• What is needed: Retype, word for word, every line of the records below starting at the one that contains "or merged datasets" and ending at the one that contains "To simplify updates, we"; include both of those lines and nothing more.

• Source material:
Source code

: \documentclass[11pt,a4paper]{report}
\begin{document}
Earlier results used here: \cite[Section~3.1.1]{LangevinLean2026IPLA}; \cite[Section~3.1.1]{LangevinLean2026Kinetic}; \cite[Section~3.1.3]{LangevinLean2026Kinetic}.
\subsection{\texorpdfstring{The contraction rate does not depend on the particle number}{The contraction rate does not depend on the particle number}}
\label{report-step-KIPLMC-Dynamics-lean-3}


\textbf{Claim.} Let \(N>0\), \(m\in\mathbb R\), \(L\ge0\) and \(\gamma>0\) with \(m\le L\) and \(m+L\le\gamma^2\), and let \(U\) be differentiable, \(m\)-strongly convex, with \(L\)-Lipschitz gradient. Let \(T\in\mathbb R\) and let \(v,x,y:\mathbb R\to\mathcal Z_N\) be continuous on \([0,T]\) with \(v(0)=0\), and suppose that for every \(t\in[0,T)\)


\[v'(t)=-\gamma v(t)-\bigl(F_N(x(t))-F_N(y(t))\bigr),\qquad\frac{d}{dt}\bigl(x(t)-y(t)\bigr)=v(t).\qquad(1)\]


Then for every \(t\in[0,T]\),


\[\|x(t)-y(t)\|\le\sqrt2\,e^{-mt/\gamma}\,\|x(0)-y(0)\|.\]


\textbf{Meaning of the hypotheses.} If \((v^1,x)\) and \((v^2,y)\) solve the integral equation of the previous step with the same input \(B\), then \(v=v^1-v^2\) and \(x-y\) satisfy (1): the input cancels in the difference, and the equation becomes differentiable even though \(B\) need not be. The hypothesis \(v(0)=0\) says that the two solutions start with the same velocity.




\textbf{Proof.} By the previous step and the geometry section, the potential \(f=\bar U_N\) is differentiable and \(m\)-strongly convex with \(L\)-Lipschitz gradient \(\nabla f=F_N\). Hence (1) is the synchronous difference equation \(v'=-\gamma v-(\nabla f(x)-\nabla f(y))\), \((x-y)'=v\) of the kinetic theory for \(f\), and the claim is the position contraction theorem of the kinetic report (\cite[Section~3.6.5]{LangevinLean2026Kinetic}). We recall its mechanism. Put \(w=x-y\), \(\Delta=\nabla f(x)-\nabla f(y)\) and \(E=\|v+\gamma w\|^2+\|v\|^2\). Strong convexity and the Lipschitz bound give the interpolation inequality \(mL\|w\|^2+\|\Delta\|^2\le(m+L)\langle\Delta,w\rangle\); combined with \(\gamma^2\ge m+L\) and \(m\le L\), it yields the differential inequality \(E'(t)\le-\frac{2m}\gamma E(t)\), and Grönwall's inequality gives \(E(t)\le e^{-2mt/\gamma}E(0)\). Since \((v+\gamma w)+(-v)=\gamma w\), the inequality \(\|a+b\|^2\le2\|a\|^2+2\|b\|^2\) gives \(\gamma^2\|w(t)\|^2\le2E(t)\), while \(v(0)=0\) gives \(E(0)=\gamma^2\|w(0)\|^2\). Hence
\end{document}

--

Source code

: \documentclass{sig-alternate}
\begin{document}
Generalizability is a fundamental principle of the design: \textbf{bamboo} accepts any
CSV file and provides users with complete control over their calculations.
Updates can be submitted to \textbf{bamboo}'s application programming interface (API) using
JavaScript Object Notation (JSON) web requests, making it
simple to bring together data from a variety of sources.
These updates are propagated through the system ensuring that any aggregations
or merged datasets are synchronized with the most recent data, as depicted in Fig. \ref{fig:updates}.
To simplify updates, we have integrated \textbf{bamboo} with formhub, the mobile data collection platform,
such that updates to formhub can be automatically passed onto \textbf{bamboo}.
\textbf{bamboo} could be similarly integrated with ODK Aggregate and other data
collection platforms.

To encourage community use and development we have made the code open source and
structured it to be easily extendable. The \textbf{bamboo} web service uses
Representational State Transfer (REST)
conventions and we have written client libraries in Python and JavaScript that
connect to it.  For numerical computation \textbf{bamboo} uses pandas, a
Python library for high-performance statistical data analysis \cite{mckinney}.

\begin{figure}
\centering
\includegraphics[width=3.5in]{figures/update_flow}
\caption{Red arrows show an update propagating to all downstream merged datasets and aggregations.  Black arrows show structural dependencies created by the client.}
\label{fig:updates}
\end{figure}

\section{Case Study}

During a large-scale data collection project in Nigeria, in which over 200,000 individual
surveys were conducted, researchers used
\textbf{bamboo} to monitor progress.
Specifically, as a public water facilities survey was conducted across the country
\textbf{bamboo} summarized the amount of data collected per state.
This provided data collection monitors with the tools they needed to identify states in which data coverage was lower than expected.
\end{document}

• Completed task:
or merged datasets are synchronized with the most recent data, as depicted in Fig. \ref{fig:updates}.
To simplify updates, we have integrated \textbf{bamboo} with formhub, the mobile data collection platform,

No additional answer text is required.